# Work request
Report all lines of the records that contain "number".

# Source records
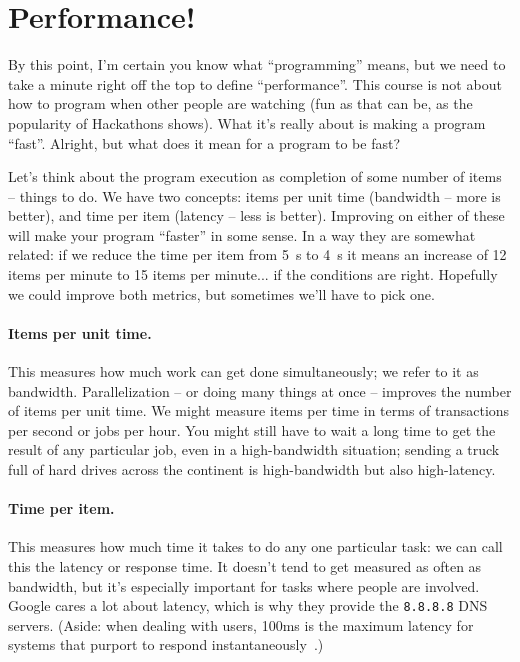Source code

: 




\section*{Performance!}
By this point, I'm certain you know what ``programming'' means, but we need to take a minute right off the top to define ``performance''. This course is not about how to program when other people are watching (fun as that can be, as the popularity of Hackathons shows). What it's really about is making a program ``fast''. Alright, but what does it mean for a program to be fast?

Let's think about the program execution as completion of some number of items -- things to do. We have two concepts: items per unit time (bandwidth -- more is better), and time per item (latency -- less is better). Improving on either of these will make your program ``faster'' in some sense. In a way they are somewhat related: if we reduce the time per item from 5~s to 4~s it means an increase of 12 items per minute to 15 items per minute... if the conditions are right. Hopefully we could improve both metrics, but sometimes we'll have to pick one.

\paragraph{Items per unit time.} This measures how much work can get 
done simultaneously; we refer to it as bandwidth.
Parallelization -- or doing many things at once -- improves the number
of items per unit time. We might measure items per time in terms of
transactions per second or jobs per hour. You might still have to wait
a long time to get the result of any particular job, even in a
high-bandwidth situation; sending a truck full of hard drives across
the continent is high-bandwidth but also high-latency.

\paragraph{Time per item.} This measures how much time it takes to do
any one particular task: we can call this the latency or response time.
It doesn't tend to get measured as often as bandwidth, but it's especially
important for tasks where people are involved. Google cares a lot about
latency, which is why they provide the {\tt 8.8.8.8} DNS servers.
(Aside: when dealing with users, 100ms is the maximum latency for
systems that purport to respond instantaneously~\cite{nielsen93:_respon_times}.)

# Result of the task
Let's think about the program execution as completion of some number of items -- things to do. We have two concepts: items per unit time (bandwidth -- more is better), and time per item (latency -- less is better). Improving on either of these will make your program ``faster'' in some sense. In a way they are somewhat related: if we reduce the time per item from 5~s to 4~s it means an increase of 12 items per minute to 15 items per minute... if the conditions are right. Hopefully we could improve both metrics, but sometimes we'll have to pick one.
Parallelization -- or doing many things at once -- improves the number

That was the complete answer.